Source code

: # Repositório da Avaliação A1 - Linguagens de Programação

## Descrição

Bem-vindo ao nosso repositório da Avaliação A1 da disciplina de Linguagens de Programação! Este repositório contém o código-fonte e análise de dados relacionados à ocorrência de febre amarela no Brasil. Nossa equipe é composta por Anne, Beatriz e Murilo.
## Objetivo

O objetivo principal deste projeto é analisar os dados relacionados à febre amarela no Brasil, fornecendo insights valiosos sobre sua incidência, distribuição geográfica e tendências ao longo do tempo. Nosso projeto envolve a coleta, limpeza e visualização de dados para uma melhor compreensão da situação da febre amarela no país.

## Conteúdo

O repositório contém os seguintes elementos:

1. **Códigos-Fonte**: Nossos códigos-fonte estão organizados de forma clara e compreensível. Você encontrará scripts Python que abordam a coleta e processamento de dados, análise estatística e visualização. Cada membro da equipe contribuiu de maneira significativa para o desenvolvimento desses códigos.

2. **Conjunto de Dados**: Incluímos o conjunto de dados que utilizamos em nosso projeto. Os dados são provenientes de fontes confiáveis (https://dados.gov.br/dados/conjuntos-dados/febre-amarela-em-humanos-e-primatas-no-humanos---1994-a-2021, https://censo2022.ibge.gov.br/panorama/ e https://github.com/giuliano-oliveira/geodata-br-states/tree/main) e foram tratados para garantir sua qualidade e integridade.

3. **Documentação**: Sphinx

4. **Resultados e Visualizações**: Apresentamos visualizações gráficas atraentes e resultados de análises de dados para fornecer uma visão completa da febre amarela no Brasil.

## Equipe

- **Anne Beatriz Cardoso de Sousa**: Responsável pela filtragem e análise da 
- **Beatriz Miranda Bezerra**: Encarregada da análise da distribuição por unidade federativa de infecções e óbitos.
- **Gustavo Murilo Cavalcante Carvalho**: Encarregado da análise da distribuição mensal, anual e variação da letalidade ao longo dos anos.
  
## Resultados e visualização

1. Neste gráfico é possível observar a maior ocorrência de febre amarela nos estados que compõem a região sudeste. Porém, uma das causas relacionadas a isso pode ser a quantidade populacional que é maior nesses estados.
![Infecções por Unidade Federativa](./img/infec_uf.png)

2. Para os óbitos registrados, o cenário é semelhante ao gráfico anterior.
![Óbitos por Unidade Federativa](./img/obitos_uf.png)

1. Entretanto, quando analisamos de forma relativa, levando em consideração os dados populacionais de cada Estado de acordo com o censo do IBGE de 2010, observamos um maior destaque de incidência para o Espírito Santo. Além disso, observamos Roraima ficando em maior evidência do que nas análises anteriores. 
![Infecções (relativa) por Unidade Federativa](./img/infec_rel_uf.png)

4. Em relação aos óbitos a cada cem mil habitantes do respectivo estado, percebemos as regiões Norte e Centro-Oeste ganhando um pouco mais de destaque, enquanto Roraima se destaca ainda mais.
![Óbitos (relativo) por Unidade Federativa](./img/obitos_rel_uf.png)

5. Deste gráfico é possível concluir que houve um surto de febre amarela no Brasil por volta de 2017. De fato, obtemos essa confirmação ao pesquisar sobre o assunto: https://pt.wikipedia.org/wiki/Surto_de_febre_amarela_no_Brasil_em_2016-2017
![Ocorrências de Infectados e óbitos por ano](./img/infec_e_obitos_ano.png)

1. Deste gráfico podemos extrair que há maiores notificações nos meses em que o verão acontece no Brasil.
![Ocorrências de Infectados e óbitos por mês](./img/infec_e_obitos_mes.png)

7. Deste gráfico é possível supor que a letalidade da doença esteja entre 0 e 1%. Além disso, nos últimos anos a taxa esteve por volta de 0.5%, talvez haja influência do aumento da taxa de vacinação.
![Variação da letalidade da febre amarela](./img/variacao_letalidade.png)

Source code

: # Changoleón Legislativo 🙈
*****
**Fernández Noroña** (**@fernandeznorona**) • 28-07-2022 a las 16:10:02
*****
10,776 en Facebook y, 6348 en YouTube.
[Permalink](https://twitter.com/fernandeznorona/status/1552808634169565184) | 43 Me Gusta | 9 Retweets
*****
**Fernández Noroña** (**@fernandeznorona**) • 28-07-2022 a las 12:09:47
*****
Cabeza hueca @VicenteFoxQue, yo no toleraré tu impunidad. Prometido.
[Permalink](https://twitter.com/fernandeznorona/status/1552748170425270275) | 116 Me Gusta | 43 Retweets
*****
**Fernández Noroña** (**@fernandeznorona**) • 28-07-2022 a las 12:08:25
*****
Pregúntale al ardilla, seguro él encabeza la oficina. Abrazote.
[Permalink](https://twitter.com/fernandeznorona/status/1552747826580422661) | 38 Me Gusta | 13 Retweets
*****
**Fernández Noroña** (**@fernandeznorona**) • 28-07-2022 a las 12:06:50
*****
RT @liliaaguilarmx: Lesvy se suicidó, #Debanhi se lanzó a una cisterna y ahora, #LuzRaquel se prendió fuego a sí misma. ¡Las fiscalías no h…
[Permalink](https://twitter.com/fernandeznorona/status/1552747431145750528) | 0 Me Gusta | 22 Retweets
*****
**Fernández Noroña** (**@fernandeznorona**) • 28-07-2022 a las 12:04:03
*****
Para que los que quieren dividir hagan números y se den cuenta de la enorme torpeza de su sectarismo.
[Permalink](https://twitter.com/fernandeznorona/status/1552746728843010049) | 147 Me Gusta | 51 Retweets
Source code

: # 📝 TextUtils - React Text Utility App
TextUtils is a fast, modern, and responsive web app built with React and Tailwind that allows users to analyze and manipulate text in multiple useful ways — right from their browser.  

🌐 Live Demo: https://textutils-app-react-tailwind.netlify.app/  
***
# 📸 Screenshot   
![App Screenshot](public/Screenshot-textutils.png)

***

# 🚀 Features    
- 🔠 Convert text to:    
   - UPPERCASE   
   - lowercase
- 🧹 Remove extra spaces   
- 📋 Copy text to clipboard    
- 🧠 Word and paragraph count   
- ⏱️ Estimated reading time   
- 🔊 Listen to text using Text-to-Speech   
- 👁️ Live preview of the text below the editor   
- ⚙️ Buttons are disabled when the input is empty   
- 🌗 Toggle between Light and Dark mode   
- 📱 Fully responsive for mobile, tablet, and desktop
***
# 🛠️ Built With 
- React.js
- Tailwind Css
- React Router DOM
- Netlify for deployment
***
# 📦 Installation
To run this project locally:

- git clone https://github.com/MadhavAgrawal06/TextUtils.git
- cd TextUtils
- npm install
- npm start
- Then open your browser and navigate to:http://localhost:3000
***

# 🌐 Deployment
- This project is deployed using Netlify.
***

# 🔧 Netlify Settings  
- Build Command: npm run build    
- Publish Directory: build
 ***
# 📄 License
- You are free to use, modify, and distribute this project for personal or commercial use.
════════════════════
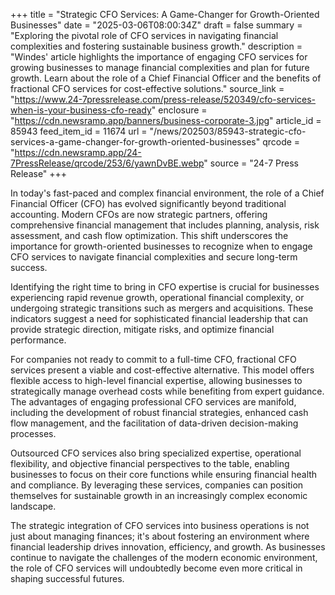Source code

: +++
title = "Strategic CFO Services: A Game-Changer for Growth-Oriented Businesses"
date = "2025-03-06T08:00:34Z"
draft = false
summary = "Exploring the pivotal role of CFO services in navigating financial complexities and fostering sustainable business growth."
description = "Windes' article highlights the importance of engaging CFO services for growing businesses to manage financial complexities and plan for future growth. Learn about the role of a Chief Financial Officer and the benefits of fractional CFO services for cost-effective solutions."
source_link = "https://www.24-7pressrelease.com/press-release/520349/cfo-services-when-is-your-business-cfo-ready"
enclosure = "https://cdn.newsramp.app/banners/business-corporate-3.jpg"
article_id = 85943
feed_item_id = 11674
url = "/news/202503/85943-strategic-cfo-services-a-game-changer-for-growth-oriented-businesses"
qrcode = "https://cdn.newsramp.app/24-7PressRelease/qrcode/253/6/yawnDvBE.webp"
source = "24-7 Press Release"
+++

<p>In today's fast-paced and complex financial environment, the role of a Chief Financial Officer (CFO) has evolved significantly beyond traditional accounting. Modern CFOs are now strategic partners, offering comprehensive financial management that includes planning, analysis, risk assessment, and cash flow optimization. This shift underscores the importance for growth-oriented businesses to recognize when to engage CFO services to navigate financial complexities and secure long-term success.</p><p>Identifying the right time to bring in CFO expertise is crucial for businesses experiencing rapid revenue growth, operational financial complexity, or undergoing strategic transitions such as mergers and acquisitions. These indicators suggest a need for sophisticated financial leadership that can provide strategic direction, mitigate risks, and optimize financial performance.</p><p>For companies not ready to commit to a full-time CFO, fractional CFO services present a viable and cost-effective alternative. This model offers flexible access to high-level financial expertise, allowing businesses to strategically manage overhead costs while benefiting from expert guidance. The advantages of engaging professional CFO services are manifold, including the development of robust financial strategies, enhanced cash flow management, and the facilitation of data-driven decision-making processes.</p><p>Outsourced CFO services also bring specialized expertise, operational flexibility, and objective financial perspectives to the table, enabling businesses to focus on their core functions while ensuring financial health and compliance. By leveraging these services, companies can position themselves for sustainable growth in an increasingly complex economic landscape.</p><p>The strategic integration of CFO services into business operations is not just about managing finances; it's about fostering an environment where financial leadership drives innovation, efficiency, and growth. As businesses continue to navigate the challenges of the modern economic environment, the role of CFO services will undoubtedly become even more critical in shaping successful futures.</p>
════════════════════
* Task requirements
Of all the entries above, retype exactly the lines from the line with "TextUtils is a" to the line with "# 🛠️ Built With", both included, and no others.

* Answer area
TextUtils is a fast, modern, and responsive web app built with React and Tailwind that allows users to analyze and manipulate text in multiple useful ways — right from their browser.  

🌐 Live Demo: https://textutils-app-react-tailwind.netlify.app/  
***
# 📸 Screenshot   
![App Screenshot](public/Screenshot-textutils.png)

***

# 🚀 Features    
- 🔠 Convert text to:    
   - UPPERCASE   
   - lowercase
- 🧹 Remove extra spaces   
- 📋 Copy text to clipboard    
- 🧠 Word and paragraph count   
- ⏱️ Estimated reading time   
- 🔊 Listen to text using Text-to-Speech   
- 👁️ Live preview of the text below the editor   
- ⚙️ Buttons are disabled when the input is empty   
- 🌗 Toggle between Light and Dark mode   
- 📱 Fully responsive for mobile, tablet, and desktop
***
# 🛠️ Built With 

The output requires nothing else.